* _What you have to do_
Look through the data below and return each line where "assumptions" appears.

* _Provided data_

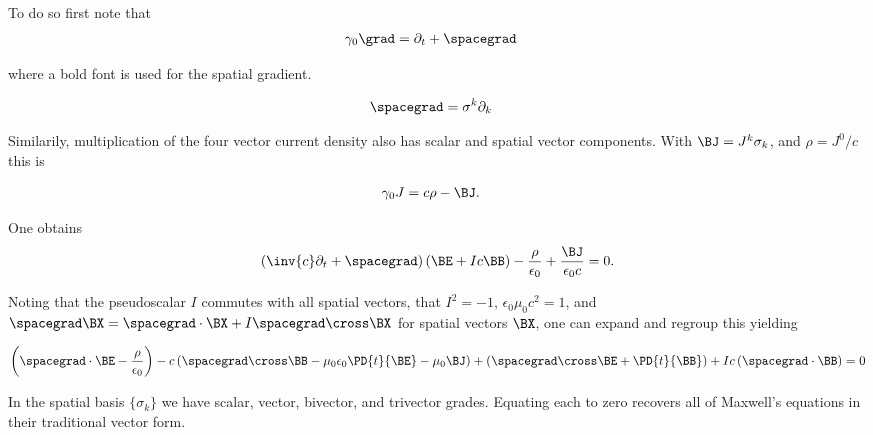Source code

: To do so first note that 
\begin{align*}
\gamma_0 \grad &= \partial_t + \spacegrad 
\end{align*}

where a bold font is used for the spatial gradient.

\begin{align*}
\spacegrad &= \sigma^k \partial_k
\end{align*}

Similarily, multiplication of the four vector current density also has scalar and spatial vector components.  With $\BJ = J^k \sigma_k$, and $\rho = J^0/c$ this is

\begin{align*}
\gamma_0 J &= c \rho - \BJ.
\end{align*}

One obtains
\begin{align*}
\left( \inv{c} \partial_t + \spacegrad \right) (\BE + I c \BB) - \frac{\rho}{\epsilon_0} + \frac{\BJ}{\epsilon_0 c} = 0.
\end{align*}

Noting that the pseudoscalar $I$ commutes with all spatial vectors, that $I^2 = -1$, $\epsilon_0 \mu_0 c^2 = 1$, and $\spacegrad \BX = \spacegrad \cdot \BX + I \spacegrad \cross \BX$ for spatial vectors $\BX$, one can expand and regroup this yielding

\begin{align*}
\left( \spacegrad \cdot \BE - \frac{\rho}{\epsilon_0} \right)
- 
c \left( \spacegrad \cross \BB - \mu_0 \epsilon_0 \PD{t}{\BE} - \mu_0 \BJ \right)
+ \left( \spacegrad \cross \BE + \PD{t}{\BB} \right)
+ I c \left( \spacegrad \cdot \BB \right)
= 0 
\end{align*}

In the spatial basis $\{\sigma_k\}$ we have scalar, vector, bivector, and trivector grades.  Equating each to zero recovers all of Maxwell's equations in their traditional vector form.

\EndNoBibArticle
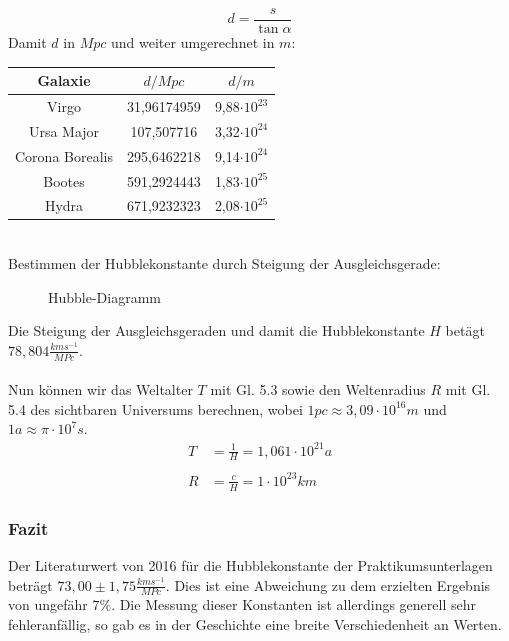 \documentclass[12pt]{article}
\begin{document}
\[d = \frac{s}{\tan \alpha}\]
Damit $d$ in $Mpc$ und weiter umgerechnet in $m$:
\begin{table}[!ht]
    \centering
    \begin{tabular}{c|c|c}
        Galaxie & $d / Mpc$ & $d /m$ \\ \hline
        Virgo & 31,96174959 & 9,88$\cdot 10^{23}$ \\ 
        Ursa Major & 107,507716 & 3,32$\cdot 10^{24}$ \\ 
        Corona Borealis & 295,6462218 & 9,14$\cdot 10^{24}$ \\ 
        Bootes & 591,2924443 & 1,83$\cdot 10^{25}$ \\ 
        Hydra & 671,9232323 & 2,08$\cdot 10^{25}$\\ 
    \end{tabular}
\end{table}\\
Bestimmen der Hubblekonstante durch Steigung der Ausgleichsgerade:
\begin{figure}[h!]
    \centering
{}
\caption[short]{Hubble-Diagramm}
\end{figure}
\newpage\noindent
Die Steigung der Ausgleichsgeraden und damit die Hubblekonstante $H$ betägt $78,804 \frac{kms^{-1}}{MPc}$.\\\\
Nun können wir das Weltalter $T$ mit Gl. 5.3 sowie den Weltenradius $R$ mit Gl. 5.4 des sichtbaren Universums berechnen, wobei $1pc \approx 3,09 \cdot 10^{16}m$ und $1a \approx \pi \cdot 10^7 s$.
\[\begin{aligned}
    T &= \frac{1}{H} = 1,061 \cdot 10^{21}a \\\\
    R &= \frac{c}{H} = 1 \cdot 10^{23} km
\end{aligned}\]
\subsubsection*{Fazit}
Der Literaturwert von 2016 für die Hubblekonstante der Praktikumsunterlagen beträgt $73,00 \pm 1,75 \frac{kms^{-1}}{MPc}$. Dies ist eine Abweichung zu dem erzielten Ergebnis von ungefähr $7 \%$. Die Messung dieser Konstanten ist allerdings generell sehr fehleranfällig, so gab es in der Geschichte eine breite Verschiedenheit an Werten.
\end{document}

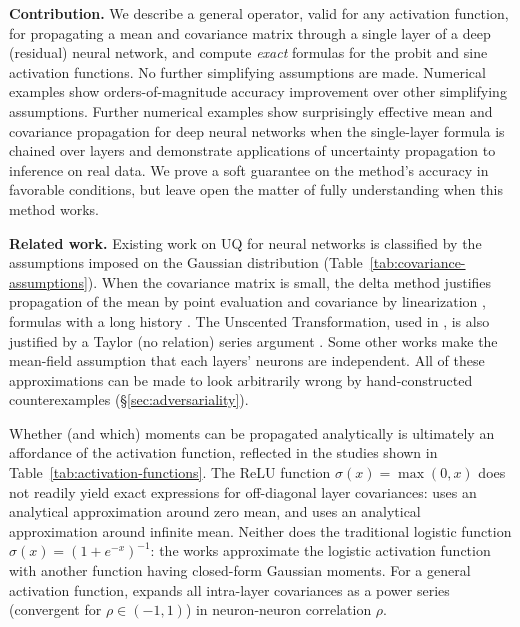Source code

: \documentclass{article}
\begin{document}
\textbf{Contribution.} We describe a general operator, valid for any activation function, for propagating a mean and covariance matrix through a single layer of a deep (residual) neural network, and compute \emph{exact} formulas for the probit and sine activation functions.
No further simplifying assumptions are made.
Numerical examples show orders-of-magnitude accuracy improvement over other simplifying assumptions.
Further numerical examples show surprisingly effective mean and covariance propagation for deep neural networks when the single-layer formula is chained over layers and demonstrate applications of uncertainty propagation to inference on real data.
We prove a soft guarantee on the method's accuracy in favorable conditions, but leave open the matter of fully understanding when this method works.


\textbf{Related work.}
Existing work on UQ for neural networks is classified by the assumptions imposed on the Gaussian distribution (Table~\ref{tab:covariance-assumptions}).
When the covariance matrix is small, the delta method justifies propagation of the mean by point evaluation and covariance by linearization \cite{titensky_uncertainty_2018,nagel_kalman-bucy-informed_2022,petersen_uncertainty_2024,jungmann_analytical_2025}, formulas with a long history \citep[Chapter 187]{gauss_theory_1857} \citep{taylor_introduction_1997}.
The Unscented Transformation, used in \citet{astudillo_propagation_2011,abdelaziz_uncertainty_2015}, is also justified by a Taylor (no relation) series argument \citep{julier_scaled_2002}.
Some other works \citep{huber_bayesian_2020,wagner_kalman_2022,akgul_deterministic_2025} make the mean-field assumption that each layers' neurons are independent.
All of these approximations can be made to look arbitrarily wrong by hand-constructed counterexamples (\S\ref{sec:adversariality}).


Whether (and which) moments can be propagated analytically is ultimately an affordance of the activation function, reflected in the studies shown in Table~\ref{tab:activation-functions}.
The ReLU function \(\sigma(x) = \max(0, x)\) does not readily yield exact expressions for off-diagonal layer covariances:
\citet{bibi_analytic_2018} uses an analytical approximation around zero mean, and \citet{wu_deterministic_2019} uses an analytical approximation around infinite mean.
Neither does the traditional logistic function \(\sigma(x) = (1 + e^{-x})^{-1}\):
the works  \citet{astudillo_propagation_2011,abdelaziz_uncertainty_2015,huber_bayesian_2020} approximate the logistic activation function with another function having closed-form Gaussian moments.
For a general activation function, 
\citet{wright_analytic_2024} expands all intra-layer covariances as a power series (convergent for \(\rho \in (-1, 1)\)) in neuron-neuron correlation \(\rho\).
\end{document}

* _Written answer_
No further simplifying assumptions are made.
Numerical examples show orders-of-magnitude accuracy improvement over other simplifying assumptions.
Existing work on UQ for neural networks is classified by the assumptions imposed on the Gaussian distribution (Table~\ref{tab:covariance-assumptions}).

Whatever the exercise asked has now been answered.